### Data in this exercise:
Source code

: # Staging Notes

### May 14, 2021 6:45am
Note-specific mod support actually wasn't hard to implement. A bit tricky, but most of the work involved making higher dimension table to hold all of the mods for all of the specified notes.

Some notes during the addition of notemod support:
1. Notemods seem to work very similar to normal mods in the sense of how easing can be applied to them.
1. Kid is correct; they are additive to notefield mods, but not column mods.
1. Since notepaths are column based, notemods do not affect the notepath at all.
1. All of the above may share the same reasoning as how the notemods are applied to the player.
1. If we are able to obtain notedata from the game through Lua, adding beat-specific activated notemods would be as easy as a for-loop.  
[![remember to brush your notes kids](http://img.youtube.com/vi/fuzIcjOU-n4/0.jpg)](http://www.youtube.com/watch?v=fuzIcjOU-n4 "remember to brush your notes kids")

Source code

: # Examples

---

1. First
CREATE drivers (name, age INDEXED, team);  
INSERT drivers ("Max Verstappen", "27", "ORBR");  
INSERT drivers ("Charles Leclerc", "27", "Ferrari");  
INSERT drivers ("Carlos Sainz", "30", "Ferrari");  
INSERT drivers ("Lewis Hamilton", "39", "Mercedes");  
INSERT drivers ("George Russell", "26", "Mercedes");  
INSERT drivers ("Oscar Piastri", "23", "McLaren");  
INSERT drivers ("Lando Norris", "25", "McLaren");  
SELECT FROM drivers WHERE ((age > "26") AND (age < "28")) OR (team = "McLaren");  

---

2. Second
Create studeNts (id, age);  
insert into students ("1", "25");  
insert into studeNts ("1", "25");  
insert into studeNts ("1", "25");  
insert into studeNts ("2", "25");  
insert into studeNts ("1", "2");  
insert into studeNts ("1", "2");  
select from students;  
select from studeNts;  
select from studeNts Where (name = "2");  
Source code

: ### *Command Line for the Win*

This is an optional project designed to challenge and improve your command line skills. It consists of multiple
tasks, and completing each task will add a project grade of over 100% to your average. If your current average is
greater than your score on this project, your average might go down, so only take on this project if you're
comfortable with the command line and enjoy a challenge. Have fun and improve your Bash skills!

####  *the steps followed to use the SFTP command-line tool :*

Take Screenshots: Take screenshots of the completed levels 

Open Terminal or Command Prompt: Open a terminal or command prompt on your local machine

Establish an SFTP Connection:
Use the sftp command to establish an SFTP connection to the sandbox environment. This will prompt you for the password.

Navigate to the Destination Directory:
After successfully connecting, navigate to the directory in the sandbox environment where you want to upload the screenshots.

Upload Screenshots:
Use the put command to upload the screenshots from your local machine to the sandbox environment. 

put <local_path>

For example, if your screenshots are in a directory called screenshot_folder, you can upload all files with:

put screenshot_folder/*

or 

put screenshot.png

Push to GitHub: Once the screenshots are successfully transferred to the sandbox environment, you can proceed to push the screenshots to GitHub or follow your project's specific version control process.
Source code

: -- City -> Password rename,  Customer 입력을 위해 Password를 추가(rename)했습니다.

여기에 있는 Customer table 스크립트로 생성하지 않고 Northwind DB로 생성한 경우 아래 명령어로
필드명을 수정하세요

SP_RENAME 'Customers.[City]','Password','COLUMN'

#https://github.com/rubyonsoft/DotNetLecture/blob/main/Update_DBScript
...
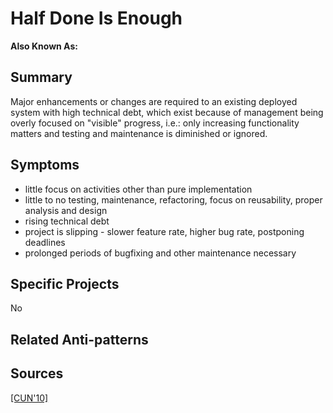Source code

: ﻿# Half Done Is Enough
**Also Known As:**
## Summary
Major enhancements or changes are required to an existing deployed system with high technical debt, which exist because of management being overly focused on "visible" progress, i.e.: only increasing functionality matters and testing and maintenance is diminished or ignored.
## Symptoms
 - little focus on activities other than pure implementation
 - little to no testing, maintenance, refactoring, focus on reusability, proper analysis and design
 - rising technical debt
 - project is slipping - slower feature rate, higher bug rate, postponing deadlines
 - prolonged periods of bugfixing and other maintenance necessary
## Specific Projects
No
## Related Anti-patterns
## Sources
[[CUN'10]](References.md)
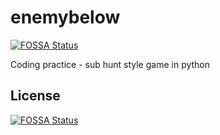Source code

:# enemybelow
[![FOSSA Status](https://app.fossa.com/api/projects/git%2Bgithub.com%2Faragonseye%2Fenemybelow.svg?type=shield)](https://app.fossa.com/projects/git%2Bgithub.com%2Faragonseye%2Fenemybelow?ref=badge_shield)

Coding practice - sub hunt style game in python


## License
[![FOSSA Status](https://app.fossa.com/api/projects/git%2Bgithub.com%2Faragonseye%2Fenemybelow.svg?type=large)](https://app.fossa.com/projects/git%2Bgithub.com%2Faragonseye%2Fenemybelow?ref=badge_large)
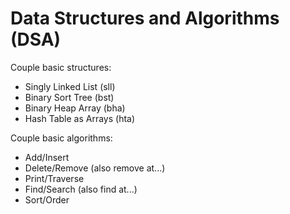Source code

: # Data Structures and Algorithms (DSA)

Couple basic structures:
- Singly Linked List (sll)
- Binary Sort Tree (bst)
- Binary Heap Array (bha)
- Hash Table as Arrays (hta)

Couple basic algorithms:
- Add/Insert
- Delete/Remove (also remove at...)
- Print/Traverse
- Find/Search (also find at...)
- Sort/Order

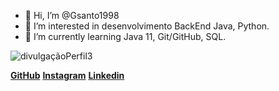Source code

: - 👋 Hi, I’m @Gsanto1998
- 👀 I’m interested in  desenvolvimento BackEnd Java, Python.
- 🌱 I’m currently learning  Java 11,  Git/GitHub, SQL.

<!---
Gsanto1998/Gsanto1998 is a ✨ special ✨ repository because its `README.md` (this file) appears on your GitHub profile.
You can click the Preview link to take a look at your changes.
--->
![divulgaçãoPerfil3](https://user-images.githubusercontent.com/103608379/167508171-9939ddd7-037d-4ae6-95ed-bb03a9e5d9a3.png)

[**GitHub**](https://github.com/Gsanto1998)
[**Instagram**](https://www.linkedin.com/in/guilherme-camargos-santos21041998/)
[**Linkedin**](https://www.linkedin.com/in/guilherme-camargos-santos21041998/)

### Exercise instructions:
Exact copy, no pictures. Write out the lines in the entries above, starting with the line with "## Specific Projects" and going on through the line with "- Add/Insert", keeping both.

### Solution:
## Specific Projects
No
## Related Anti-patterns
## Sources
[[CUN'10]](References.md)
Source code

:# enemybelow
[![FOSSA Status](https://app.fossa.com/api/projects/git%2Bgithub.com%2Faragonseye%2Fenemybelow.svg?type=shield)](https://app.fossa.com/projects/git%2Bgithub.com%2Faragonseye%2Fenemybelow?ref=badge_shield)

Coding practice - sub hunt style game in python


## License
[![FOSSA Status](https://app.fossa.com/api/projects/git%2Bgithub.com%2Faragonseye%2Fenemybelow.svg?type=large)](https://app.fossa.com/projects/git%2Bgithub.com%2Faragonseye%2Fenemybelow?ref=badge_large)
Source code

: # Data Structures and Algorithms (DSA)

Couple basic structures:
- Singly Linked List (sll)
- Binary Sort Tree (bst)
- Binary Heap Array (bha)
- Hash Table as Arrays (hta)

Couple basic algorithms:
- Add/Insert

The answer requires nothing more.